For some people, the do-it-yourself movement is a congenital condition.

As reported recently by the Centers for Disease Control and Prevention, after a decline of several years, the number of women choosing to give birth at home boomed from 2004 to 2009. That’s interesting, but the number of women overall who give birth at home remains modest-fewer than 1 in 100.

Why would someone prefer to give birth at home instead of in a hospital? Some women dislike the “medicalization” of the birth experience. They question the wisdom of, for example, inducing labor. Like a growing number of laypeople and professionals, they question if C-sections sometimes are ordered for reasons of expedience instead of medicine.

Other reasons for giving birth at home include the desire to be in a familiar environment surrounded by family and friends. Some women express cultural or religious concerns as the driving force to stay home. Expense also can be a factor: A home birth costs about one-third as much as a hospital birth.

Most at-home births are planned, and are the province of women who are mothers several times over. Generally, women who give birth at home have given birth also are:

  • often older than 35;
  • white;
  • married;
  • considered low-risk for complications;

People who give birth at home also have help, generally from midwives, although family members and emergency medical technicians also attend. Midwives are present in only 7 of 100 hospital births.

Physicians attend only 5 in 100 home births; when a doctor is involved, it might indicate an emergency situation. Nine in 10 hospital births are attended by physicians.

Although giving birth at home can meet a lot of emotional and financial needs, it’s not without risk. The American College of Obstetricians and Gynecologists (ACOG) and the American Medical Association (AMA) do not support planned home births.

According to WebMD,ACOG says that planned home births are two to three times likelier than planned hospital births to risk newborn death. Former ACOG President Richard N. Waldman said that “… home births don’t always go well, and the risk is higher if they are attended by inadequately trained attendants or in poorly selected patients with serious high-risk medical conditions such as high blood pressure, breech presentation or prior cesarean deliveries.”

Professionals who take issue with home birth are concerned that if something goes wrong, such as an abnormal fetal heart rate, a quick response is critical. And that’s more difficult if you’re at home. Things can go wrong quickly, and unpredictably. See our web page about birth injuries.

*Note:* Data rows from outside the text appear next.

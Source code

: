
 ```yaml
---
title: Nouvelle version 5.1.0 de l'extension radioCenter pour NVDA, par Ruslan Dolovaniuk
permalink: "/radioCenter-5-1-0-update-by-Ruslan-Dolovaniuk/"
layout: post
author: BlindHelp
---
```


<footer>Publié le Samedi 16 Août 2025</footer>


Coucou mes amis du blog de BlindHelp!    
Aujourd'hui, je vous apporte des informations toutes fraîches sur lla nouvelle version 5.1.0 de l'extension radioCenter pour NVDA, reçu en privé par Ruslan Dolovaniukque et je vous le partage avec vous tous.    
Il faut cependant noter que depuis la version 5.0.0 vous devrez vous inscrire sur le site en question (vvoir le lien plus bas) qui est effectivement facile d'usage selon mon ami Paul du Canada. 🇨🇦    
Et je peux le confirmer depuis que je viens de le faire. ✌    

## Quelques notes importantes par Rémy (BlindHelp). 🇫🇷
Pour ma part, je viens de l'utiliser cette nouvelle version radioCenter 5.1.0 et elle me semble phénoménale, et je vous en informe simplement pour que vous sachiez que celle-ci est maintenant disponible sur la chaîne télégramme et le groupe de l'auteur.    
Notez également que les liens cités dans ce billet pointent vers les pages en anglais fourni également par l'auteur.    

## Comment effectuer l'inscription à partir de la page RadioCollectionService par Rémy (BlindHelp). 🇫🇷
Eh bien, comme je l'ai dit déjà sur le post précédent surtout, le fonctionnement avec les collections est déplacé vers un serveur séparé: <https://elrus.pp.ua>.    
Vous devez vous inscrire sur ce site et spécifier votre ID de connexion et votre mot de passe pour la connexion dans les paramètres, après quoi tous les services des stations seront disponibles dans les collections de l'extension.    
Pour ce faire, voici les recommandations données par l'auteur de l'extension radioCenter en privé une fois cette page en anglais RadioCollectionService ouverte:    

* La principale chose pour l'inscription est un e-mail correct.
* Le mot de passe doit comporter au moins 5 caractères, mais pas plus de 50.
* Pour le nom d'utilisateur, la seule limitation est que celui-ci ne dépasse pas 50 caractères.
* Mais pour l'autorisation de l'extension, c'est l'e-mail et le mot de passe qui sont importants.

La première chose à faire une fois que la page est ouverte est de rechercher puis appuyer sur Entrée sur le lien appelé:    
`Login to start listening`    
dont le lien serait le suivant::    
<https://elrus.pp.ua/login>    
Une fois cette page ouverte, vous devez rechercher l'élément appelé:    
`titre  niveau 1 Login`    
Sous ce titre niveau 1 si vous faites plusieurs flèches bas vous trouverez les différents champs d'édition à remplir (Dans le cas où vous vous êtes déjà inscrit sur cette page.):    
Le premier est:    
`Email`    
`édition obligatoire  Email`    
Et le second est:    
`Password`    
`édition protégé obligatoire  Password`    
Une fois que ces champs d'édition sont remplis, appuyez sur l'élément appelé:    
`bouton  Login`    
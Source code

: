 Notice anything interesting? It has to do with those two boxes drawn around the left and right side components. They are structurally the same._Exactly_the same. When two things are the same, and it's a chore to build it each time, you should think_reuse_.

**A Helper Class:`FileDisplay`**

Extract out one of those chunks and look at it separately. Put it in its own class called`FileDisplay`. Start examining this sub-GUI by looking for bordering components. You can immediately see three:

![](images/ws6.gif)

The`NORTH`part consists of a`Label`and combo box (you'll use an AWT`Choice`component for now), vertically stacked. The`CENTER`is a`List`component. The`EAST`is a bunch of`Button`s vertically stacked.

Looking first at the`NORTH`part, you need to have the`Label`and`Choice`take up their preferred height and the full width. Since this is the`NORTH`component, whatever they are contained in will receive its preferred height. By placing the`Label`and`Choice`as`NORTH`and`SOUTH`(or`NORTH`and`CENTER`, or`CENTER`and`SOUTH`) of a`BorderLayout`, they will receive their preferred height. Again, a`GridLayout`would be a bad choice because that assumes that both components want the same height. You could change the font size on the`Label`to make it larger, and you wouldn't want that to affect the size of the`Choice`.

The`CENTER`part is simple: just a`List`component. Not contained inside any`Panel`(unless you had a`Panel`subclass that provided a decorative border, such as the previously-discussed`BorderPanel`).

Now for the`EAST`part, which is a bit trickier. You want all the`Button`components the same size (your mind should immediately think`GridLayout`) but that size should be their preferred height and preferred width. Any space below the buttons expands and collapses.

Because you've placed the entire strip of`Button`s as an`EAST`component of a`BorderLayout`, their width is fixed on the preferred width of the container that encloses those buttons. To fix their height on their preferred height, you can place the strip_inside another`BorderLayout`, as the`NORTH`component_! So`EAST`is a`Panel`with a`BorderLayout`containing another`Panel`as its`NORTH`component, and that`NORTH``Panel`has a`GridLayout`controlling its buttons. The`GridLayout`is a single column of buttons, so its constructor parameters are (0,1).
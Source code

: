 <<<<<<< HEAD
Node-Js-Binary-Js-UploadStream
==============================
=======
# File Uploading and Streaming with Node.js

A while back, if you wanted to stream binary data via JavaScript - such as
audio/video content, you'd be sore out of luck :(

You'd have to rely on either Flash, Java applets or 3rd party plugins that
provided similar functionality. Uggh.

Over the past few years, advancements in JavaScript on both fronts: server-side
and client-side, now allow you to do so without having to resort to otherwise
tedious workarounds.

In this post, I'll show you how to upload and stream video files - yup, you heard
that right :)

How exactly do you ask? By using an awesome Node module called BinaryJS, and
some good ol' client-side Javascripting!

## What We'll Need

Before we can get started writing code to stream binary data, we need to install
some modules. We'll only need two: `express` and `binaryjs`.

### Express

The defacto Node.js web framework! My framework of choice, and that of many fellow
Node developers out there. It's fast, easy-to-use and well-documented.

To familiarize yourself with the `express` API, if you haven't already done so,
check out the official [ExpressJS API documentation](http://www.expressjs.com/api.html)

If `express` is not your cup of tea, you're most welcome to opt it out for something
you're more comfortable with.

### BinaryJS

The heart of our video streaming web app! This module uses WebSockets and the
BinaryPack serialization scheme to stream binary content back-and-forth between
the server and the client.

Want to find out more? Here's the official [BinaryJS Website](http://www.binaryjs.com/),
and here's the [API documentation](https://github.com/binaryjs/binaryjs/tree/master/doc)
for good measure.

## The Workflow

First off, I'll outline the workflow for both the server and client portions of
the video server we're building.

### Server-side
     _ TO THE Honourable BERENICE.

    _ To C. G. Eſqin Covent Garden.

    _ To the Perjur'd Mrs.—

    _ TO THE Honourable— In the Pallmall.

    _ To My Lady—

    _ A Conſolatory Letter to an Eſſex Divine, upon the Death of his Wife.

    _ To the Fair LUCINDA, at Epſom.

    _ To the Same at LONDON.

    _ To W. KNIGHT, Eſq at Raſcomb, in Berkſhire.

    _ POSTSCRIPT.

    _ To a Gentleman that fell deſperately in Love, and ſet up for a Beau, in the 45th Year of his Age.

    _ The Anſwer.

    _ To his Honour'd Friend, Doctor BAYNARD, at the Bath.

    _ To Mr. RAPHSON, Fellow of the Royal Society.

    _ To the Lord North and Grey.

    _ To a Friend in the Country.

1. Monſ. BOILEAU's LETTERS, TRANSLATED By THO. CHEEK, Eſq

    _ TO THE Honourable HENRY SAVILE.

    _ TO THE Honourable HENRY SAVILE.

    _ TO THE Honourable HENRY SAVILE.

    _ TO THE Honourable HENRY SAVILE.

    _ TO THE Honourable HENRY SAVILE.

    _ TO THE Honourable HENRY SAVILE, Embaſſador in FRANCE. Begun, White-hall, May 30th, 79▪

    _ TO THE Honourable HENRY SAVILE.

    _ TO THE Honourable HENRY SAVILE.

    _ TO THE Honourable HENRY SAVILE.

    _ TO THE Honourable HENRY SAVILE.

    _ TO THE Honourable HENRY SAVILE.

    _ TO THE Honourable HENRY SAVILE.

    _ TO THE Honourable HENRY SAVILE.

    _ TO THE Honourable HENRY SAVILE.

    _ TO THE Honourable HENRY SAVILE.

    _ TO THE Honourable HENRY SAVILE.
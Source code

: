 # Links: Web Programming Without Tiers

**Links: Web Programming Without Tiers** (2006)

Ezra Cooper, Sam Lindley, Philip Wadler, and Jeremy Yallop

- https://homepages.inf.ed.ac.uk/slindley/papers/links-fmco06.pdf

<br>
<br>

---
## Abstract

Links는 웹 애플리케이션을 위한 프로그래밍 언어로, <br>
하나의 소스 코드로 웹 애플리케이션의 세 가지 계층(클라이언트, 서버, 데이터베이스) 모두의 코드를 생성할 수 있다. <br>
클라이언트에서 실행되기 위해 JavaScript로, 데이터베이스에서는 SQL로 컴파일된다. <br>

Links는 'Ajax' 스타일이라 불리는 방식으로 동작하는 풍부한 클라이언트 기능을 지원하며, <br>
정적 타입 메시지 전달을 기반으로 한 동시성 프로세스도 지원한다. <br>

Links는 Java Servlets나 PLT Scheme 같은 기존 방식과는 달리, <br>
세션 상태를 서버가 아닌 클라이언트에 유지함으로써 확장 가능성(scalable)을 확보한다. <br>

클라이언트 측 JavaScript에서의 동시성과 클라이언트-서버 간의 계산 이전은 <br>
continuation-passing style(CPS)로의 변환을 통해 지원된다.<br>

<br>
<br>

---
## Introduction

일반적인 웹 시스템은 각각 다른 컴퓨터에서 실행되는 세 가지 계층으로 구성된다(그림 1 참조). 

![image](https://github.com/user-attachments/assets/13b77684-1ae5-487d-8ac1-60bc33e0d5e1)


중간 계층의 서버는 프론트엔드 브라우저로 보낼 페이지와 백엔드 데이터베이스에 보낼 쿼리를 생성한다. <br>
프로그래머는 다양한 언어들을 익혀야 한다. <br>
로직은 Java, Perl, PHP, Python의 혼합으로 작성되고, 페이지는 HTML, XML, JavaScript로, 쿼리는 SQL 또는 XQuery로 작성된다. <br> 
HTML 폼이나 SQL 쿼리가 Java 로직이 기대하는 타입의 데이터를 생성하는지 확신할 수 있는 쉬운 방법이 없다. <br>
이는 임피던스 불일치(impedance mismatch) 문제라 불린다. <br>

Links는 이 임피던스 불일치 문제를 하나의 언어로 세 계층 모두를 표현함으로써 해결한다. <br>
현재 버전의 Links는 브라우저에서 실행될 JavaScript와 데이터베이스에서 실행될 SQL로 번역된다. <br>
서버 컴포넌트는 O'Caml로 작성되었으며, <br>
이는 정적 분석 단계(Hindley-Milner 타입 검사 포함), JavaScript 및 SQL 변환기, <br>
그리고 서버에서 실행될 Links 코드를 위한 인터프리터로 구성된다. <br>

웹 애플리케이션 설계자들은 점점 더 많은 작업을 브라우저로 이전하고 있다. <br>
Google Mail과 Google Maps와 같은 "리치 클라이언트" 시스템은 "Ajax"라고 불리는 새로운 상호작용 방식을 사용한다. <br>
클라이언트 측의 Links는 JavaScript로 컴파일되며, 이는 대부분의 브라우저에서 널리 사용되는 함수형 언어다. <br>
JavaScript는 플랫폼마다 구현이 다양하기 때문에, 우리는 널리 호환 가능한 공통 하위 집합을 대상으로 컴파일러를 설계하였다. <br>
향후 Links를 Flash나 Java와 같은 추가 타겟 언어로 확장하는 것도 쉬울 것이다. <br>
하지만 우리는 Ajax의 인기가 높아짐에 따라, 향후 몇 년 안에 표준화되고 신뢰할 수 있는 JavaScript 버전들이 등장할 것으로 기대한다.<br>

Women who have no particular risk for pregnancy problems and want a home birth must be rigorous about getting full prenatal care. Such care often can identify problems in advance that would preclude a safe home birth.

Apart from having normal blood pressure and a record of problem-free previous births, women should consider home birth only if:

  • they are able to carry the baby to full term;
  • are well-nourished;
  • are carrying a fetus that’s developing normally.

If you’re interested in a home birth, do your homework. Research midwives-some are certified, others aren’t-and their histories. Make sure you have access and quick transportation to a hospital if you change your mind or in the event of a problem, and that your obstetrician can attend at that facility.

Instead of giving birth at home, consider doing so at a birthing center. These facilities are warmer and less intrusive than a hospital and delivery room, but have trained staff affiliated with a hospital. Find out more about birthing centers here.

Like all other medical care choices, women must be very careful in assessing the benefits of home birth against its risks. Remember: You’re deciding for two.